Sagebrush Recognizes Self, Warns of Danger

Researchers have shown that sagebrush plants that receive volatile cues from genetically identical cuttings accumulate less natural damage (e.g., from grasshoppers) than do plants receiving cues from non-self cuttings. Based on their results, the authors, Dr. Richard Karban of the University of California-Davis and Dr. Kaori Shiojiri of Kyoto University, concluded that volatile communication is required to coordinate systemic processes such as induced resistance, and that plants respond more effectively to self than non-self cues. They noted that this self/non-self discrimination did not require physical contact and suggested that it is a necessary first step towards possible kin recognition and kin selection. In earlier research, Dr. Karban had found that “volatile cues are required for communication among branches within an individual sagebrush plant.

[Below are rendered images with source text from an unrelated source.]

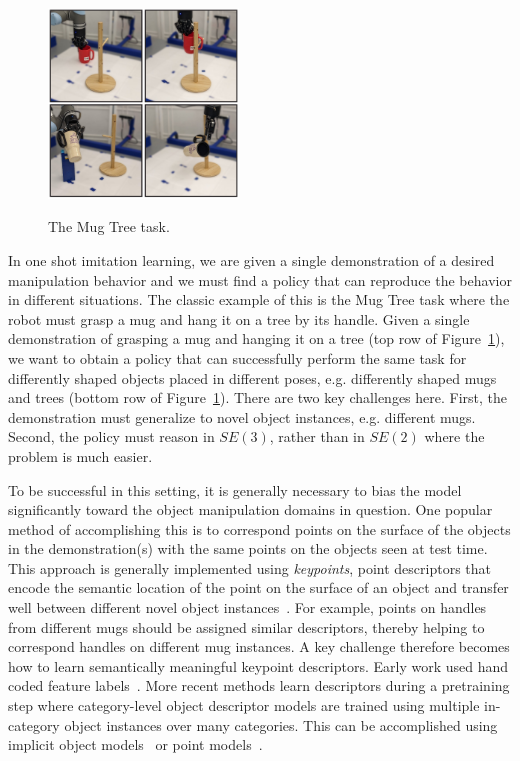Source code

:\documentclass{article}
\begin{document}
\begin{figure}
\vspace{-0.5cm}
  \begin{center}
    \includegraphics[width=0.45\textwidth]{figures/intro_1.pdf} \\
    \end{center}
\vspace{-0.2cm}
\caption{The Mug Tree task.}
\label{fig:mugontree}
\end{figure}


In one shot imitation learning, we are given a single demonstration of a desired manipulation behavior and we must find a policy that can reproduce the behavior in different situations. The classic example of this is the Mug Tree task where the robot must grasp a mug and hang it on a tree by its handle. Given a single demonstration of grasping a mug and hanging it on a tree (top row of Figure~\ref{fig:mugontree}), we want to obtain a policy that can successfully perform the same task for differently shaped objects placed in different poses, e.g. differently shaped mugs and trees (bottom row of Figure~\ref{fig:mugontree}). There are two key challenges here. First, the demonstration must generalize to novel object instances, e.g. different mugs. Second, the policy must reason in $SE(3)$, rather than in $SE(2)$ where the problem is much easier. 

To be successful in this setting, it is generally necessary to bias the model significantly toward the object manipulation domains in question. One popular method of accomplishing this is to correspond points on the surface of the objects in the demonstration(s) with the same points on the objects seen at test time. This approach is generally implemented using \emph{keypoints}, point descriptors that encode the semantic location of the point on the surface of an object and transfer well between different novel object instances~\cite{pan2022tax,wang2019dynamic,manuelli2019kpam}. For example, points on handles from different mugs should be assigned similar descriptors, thereby helping to correspond handles on different mug instances. A key challenge therefore becomes how to learn semantically meaningful keypoint descriptors. Early work used hand coded feature labels~\cite{manuelli2019kpam}. More recent methods learn descriptors during a pretraining step where category-level object descriptor models are trained using multiple in-category object instances over many categories. This can be accomplished using implicit object models~\cite{simeonov2022neural} or point models~\cite{pan2022tax}. 
\end{document}

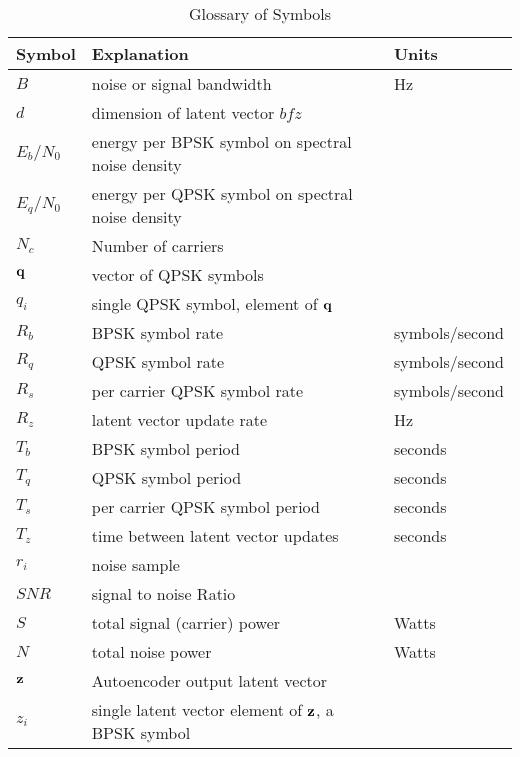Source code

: \documentclass{article}
\begin{document}
\begin{table} [H]
\centering
\begin{tabular}{l l l}
 \hline
 Symbol & Explanation & Units \\
 \hline
 $B$ & noise or signal bandwidth & Hz \\
 $d$ & dimension of latent vector $bf{z}$ \\
 $E_b/N_0$ & energy per BPSK symbol on spectral noise density \\
 $E_q/N_0$ & energy per QPSK symbol on spectral noise density \\
 $N_c$ & Number of carriers  \\
 $\bf{q}$ & vector of QPSK symbols \\ 
 $q_i$ & single QPSK symbol, element of $\bf{q}$ \\ 
 $R_b$ & BPSK symbol rate & symbols/second \\
 $R_q$ & QPSK symbol rate & symbols/second \\
 $R_s$ & per carrier QPSK symbol rate & symbols/second \\
 $R_z$ & latent vector update rate & Hz \\
 $T_b$ & BPSK symbol period & seconds \\
 $T_q$ & QPSK symbol period & seconds \\
 $T_s$ & per carrier QPSK symbol period & seconds\\
 $T_z$ & time between latent vector updates & seconds\\
 $r_i$ & noise sample \\
 $SNR$ & signal to noise Ratio \\
 $S$ & total signal (carrier) power & Watts \\
 $N$ & total noise power & Watts \\
 $\bf{z}$ & Autoencoder output latent vector \\ 
 $z_i$ & single latent vector element of $\bf{z}$, a BPSK symbol \\ 
 \hline
\end{tabular}
\caption{Glossary of Symbols}
\end{table}
\end{document}
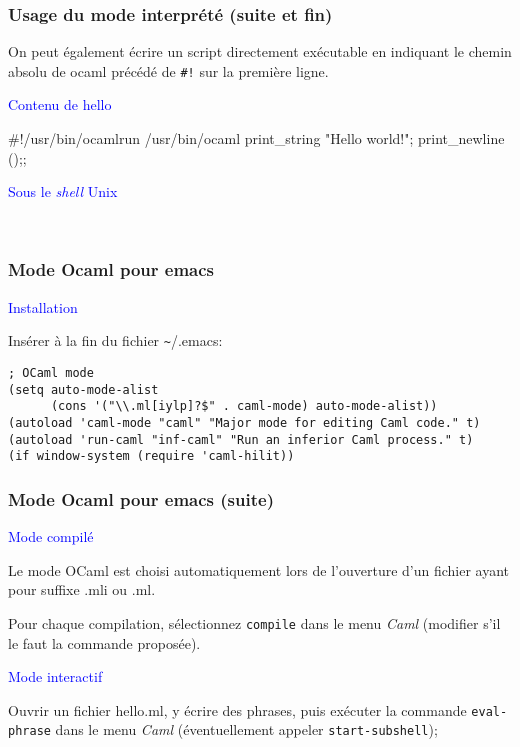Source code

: %
\begin{frame}[containsverbatim]
\frametitle{Usage du mode interprété (suite et fin)}

On peut également écrire un script directement exécutable en indiquant
le chemin absolu de \textsf{ocaml} précédé de \texttt{\#!} sur la
première ligne.

\textcolor{blue}{Contenu de \textsf{hello}}

\begin{semiverbatim}
#!/usr/bin/ocamlrun /usr/bin/ocaml
print_string "Hello world!"; print_newline ();;
\end{semiverbatim}

\textcolor{blue}{Sous le \emph{shell} Unix}

\\

\end{frame}

%
\begin{frame}[containsverbatim]
\frametitle{Mode Ocaml pour \textsf{emacs}}

\textcolor{blue}{Installation}

Insérer à la fin du fichier \verb+~+\textsf{/.emacs}:

\begin{verbatim}
; OCaml mode
(setq auto-mode-alist
      (cons '("\\.ml[iylp]?$" . caml-mode) auto-mode-alist))
(autoload 'caml-mode "caml" "Major mode for editing Caml code." t)
(autoload 'run-caml "inf-caml" "Run an inferior Caml process." t)
(if window-system (require 'caml-hilit))
\end{verbatim}

\end{frame}

%
\begin{frame}
\frametitle{Mode Ocaml pour \textsf{emacs} (suite)}

\textcolor{blue}{Mode compilé}

Le mode OCaml est choisi automatiquement lors de l'ouverture d'un
fichier ayant pour suffixe \textsf{.mli} ou \textsf{.ml}.

Pour chaque compilation, sélectionnez \texttt{compile} dans le menu
\textsl{Caml} (modifier s'il le faut la commande proposée).

\textcolor{blue}{Mode interactif}

Ouvrir un fichier \textsf{hello.ml}, y écrire des phrases, puis
exécuter la commande \texttt{eval-phrase} dans le menu \textsl{Caml}
(éventuellement appeler \texttt{start-subshell});

\end{frame}


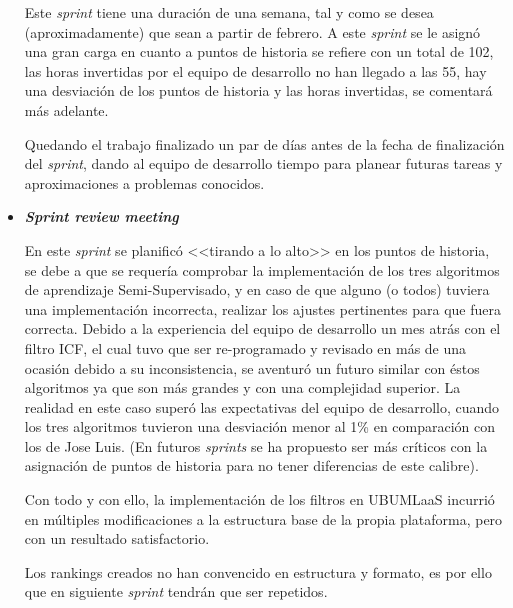 \begin{itemize}
Este \textit{sprint} tiene una duración de una semana, tal y como se desea (aproximadamente) que sean a partir de febrero. A este \textit{sprint} se le asignó una gran carga en cuanto a puntos de historia se refiere con un total de 102, las horas invertidas por el equipo de desarrollo no han llegado a las 55, hay una desviación de los puntos de historia y las horas invertidas, se comentará más adelante.

Quedando el trabajo finalizado un par de días antes de la fecha de finalización del \textit{sprint}, dando al equipo de desarrollo tiempo para planear futuras tareas y aproximaciones a problemas conocidos.

\item \textbf{\textit{Sprint review meeting}}

En este \textit{sprint} se planificó <<tirando a lo alto>> en los puntos de historia, se debe a que se requería comprobar la implementación de los tres algoritmos de aprendizaje Semi-Supervisado, y en caso de que alguno (o todos) tuviera una implementación incorrecta, realizar los ajustes pertinentes para que fuera correcta. Debido a la experiencia del equipo de desarrollo un mes atrás con el filtro ICF, el cual tuvo que ser re-programado y revisado en más de una ocasión debido a su inconsistencia, se aventuró un futuro similar con éstos algoritmos ya que son más grandes y con una complejidad superior. La realidad en este caso superó las expectativas del equipo de desarrollo, cuando los tres algoritmos tuvieron una desviación menor al 1\% en comparación con los de Jose Luis. (En futuros \textit{sprints} se ha propuesto ser más críticos con la asignación de puntos de historia para no tener diferencias de este calibre).

Con todo y con ello, la implementación de los filtros en UBUMLaaS incurrió en múltiples modificaciones a la estructura base de la propia plataforma, pero con un resultado satisfactorio.

Los rankings creados no han convencido en estructura y formato, es por ello que en siguiente \textit{sprint} tendrán que ser repetidos.
\end{itemize}


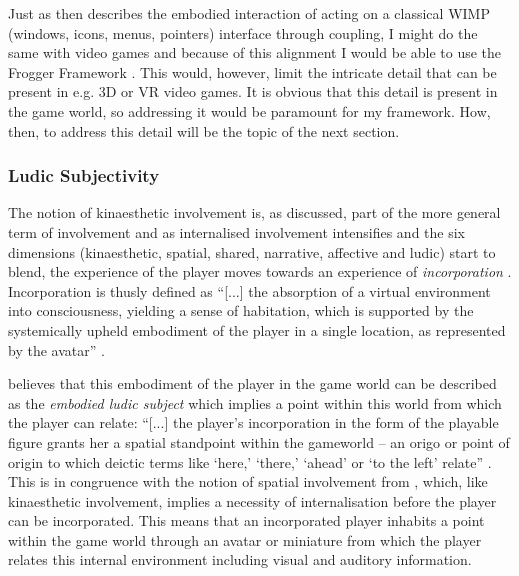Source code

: Just as  then describes the embodied interaction of acting on a classical WIMP (windows, icons, menus, pointers) interface through coupling, I might do the same with video games and because of this alignment I would be able to use the Frogger Framework \cite{frogger}. This would, however, limit the intricate detail that can be present in e.g. 3D or VR video games. It is obvious that this detail is present in the game world, so addressing it would be paramount for my framework. How, then, to address this detail will be the topic of the next section.

\subsubsection{Ludic Subjectivity}
The notion of kinaesthetic involvement is, as discussed, part of the more general term of involvement and as internalised involvement intensifies and the six dimensions (kinaesthetic, spatial, shared, narrative, affective and ludic) start to blend, the experience of the player moves towards an experience of \textit{incorporation} \cite{calleja}. Incorporation is thusly defined as ``[...] the absorption of a virtual environment into consciousness, yielding a sense of habitation, which is supported by the systemically upheld embodiment of the player in a single location, as represented by the avatar'' \cite[p. 169]{calleja}.

 believes that this embodiment of the player in the game world can be described as the \textit{embodied ludic subject} which implies a point within this world from which the player can relate: ``[...] the player’s incorporation in the form of the playable figure grants her a spatial standpoint within the gameworld – an origo or point of origin to which deictic terms like ‘here,’ ‘there,’ ‘ahead’ or ‘to the left’ relate'' \cite[p. 4]{vellashort}. This is in congruence with the notion of spatial involvement from , which, like kinaesthetic involvement, implies a necessity of internalisation before the player can be incorporated. This means that an incorporated player inhabits a point within the game world through an avatar or miniature from which the player relates this internal environment including visual and auditory information.

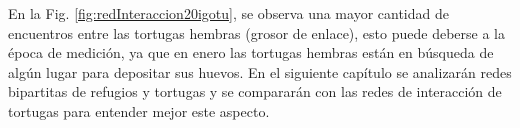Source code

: En la Fig. \ref{fig:redInteraccion20igotu}, se observa una mayor cantidad de encuentros entre las tortugas hembras (grosor de enlace), esto puede deberse a la época de medición, ya que en enero las tortugas hembras están en búsqueda de algún lugar para depositar sus huevos. En el siguiente capítulo se analizarán redes bipartitas de refugios y tortugas y se compararán con las redes de interacción de tortugas para entender mejor este aspecto.
 
 
 
 
 
 
 

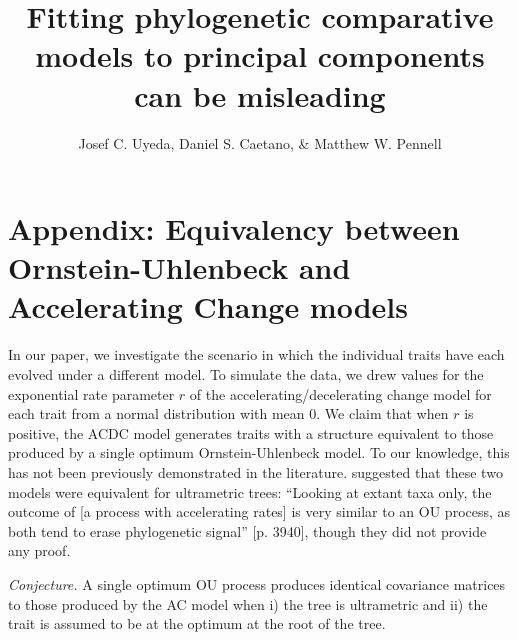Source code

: \documentclass[12pt,twoside]{article}
\title{Fitting phylogenetic comparative models to principal components can be misleading}
\author{Josef C. Uyeda, Daniel S. Caetano, \& Matthew W. Pennell}
\date{}
\begin{document}
\maketitle

\section{Appendix: Equivalency between Ornstein-Uhlenbeck and Accelerating Change models}

In our paper, we investigate the scenario in which the individual traits have each evolved under a different model. To simulate the data, we drew values for the exponential rate parameter $r$ of the accelerating/decelerating change \citep[ACDC;][]{Blomberg2003} model for each trait from a normal distribution with mean 0. We claim that when $r$ is positive, the ACDC model generates traits with a structure equivalent to those produced by a single optimum Ornstein-Uhlenbeck \citep[OU;][]{Hansen1997} model. To our knowledge, this has not been previously demonstrated in the literature. \citet{SlaterFossil} suggested that these two models were equivalent for ultrametric trees: ``Looking at extant taxa only, the outcome of [a process with accelerating rates] is very similar to an OU process, as both tend to erase phylogenetic signal'' [p. 3940], though they did not provide any proof.\bigskip

\noindent \emph{Conjecture.} A single optimum OU process produces identical covariance matrices to those produced by the AC model when i) the tree is ultrametric and ii) the trait is assumed to be at the optimum at the root of the tree.
\end{document}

This observation suggests that communication between individuals may be a by-product of a volatile communication system that allows plants to integrate their own systemic physiological processes.” The current research appears in the June issue of Ecology Letters. [UC Davis press release] [Ecologoy Letters abstract]

June 19th

Scat DNA Testing Permits Accurate Counting of Tigers

A study describing the successful application of fecal DNA testing to the accurate counting of tigers has been published by scientists from the Wildlife Conservation Society (WCS) and collaborating institutions. By testing the DNA in individual samples of tiger scat in a particular area, the scientists were able to obtain unique DNA signatures for particular tigers and use these data in computer models to estimate the tiger population in the area. "This study is a breakthrough in the science of counting tiger numbers, which is a key yardstick for measuring conservation success," said noted tiger scientist Dr. Ullas Karanth of the WCS, and an author of the study. "The technique will allow researchers to establish baseline numbers on tiger populations in places where they have never been able to accurately count them before." The study took place in India's Bandipur Reserve in Karnataka, a long-term WCS research site in the Western Ghats that supports a high abundance of tigers. Researchers collected 58 tiger scats following rigorous protocols, then identified individual animals through their DNA. Tiger populations were then estimated using sophisticated computer models. These results were validated against camera trap data, where individual tigers are photographed automatically and identified by their unique stripe patterns. Camera-trapping is considered the gold standard in tiger population estimation, but is impractical in several areas where tiger densities are low or field conditions too rugged. "We see genetic sampling as a valuable additional tool for estimating tiger abundance in places like the Russian Far East, Sunderban mangrove swamps, and dense rainforests of Southeast Asia where camera trapping might be impractical due to various environmental and logistical constraints," said Dr. Karanth.